Hanging in Oahu for a week with six of my favorite people was a great way to start my retirement, although I really don’t care for the term much. A friend suggested I call it “re-firement,” and I’m inclined to agree.
Hawaii didn’t disappoint me in the least. What an amazing place with God’s beauty at every turn. I’ve always said if I’d gone there earlier in my life, I probably would have never again lived in the Mainland. Being the sucker that I am for all things tropical.
I met my son Adam and his family on their way back from 4 years in S. Korea to be stationed in Savannah, Georgia; first time ever in my time zone. It was a week of long talks in and out of the aquamarine water of Waikiki Beach, snorkeling with the fish in Hanauma Bay, and swimming in the waterfalls of Waimea. We became good buddies with the sea turtles in Waikiki every day and had to remind ourselves that this was their home, not ours.

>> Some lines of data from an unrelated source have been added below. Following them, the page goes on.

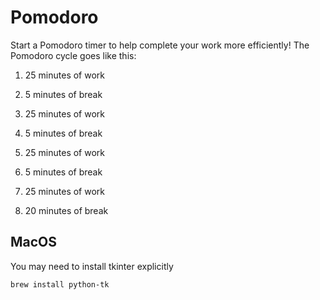# Pomodoro
Start a Pomodoro timer to help complete your work more efficiently!
The Pomodoro cycle goes like this:

1. 25 minutes of work
2. 5 minutes of break
   

3. 25 minutes of work
4. 5 minutes of break


5. 25 minutes of work
6. 5 minutes of break


7. 25 minutes of work
8. 20 minutes of break

## MacOS
You may need to install tkinter explicitly
    
    brew install python-tk
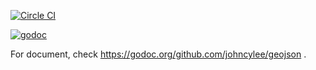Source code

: [![Circle CI](https://circleci.com/gh/johncylee/geojson.svg?style=svg)](https://circleci.com/gh/johncylee/geojson)

[![godoc](https://godoc.org/github.com/johncylee/geojson?status.svg)](https://godoc.org/github.com/johncylee/geojson)

For document, check https://godoc.org/github.com/johncylee/geojson .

No rental vans were available, so we learned to navigate the bus system which took us all over the island. What better place to meet the local population than on a bus? It was amazing how helpful the locals were, happy to give you the long or short version of where to go, what to see. and even a history lesson or two. It’s apparent that Hawaiians are proud of their culture, and so they should be.
Perhaps we should ask ourselves if we are passing our culture along to others, or more importantly, define just what that culture is. Living in a resort community, I can sometimes feel the squeeze of extra people in town during the summer. I know I need to remember to welcome a tourist and let them know what a special place this is. But then again, maybe I need to be careful not to let the secret out.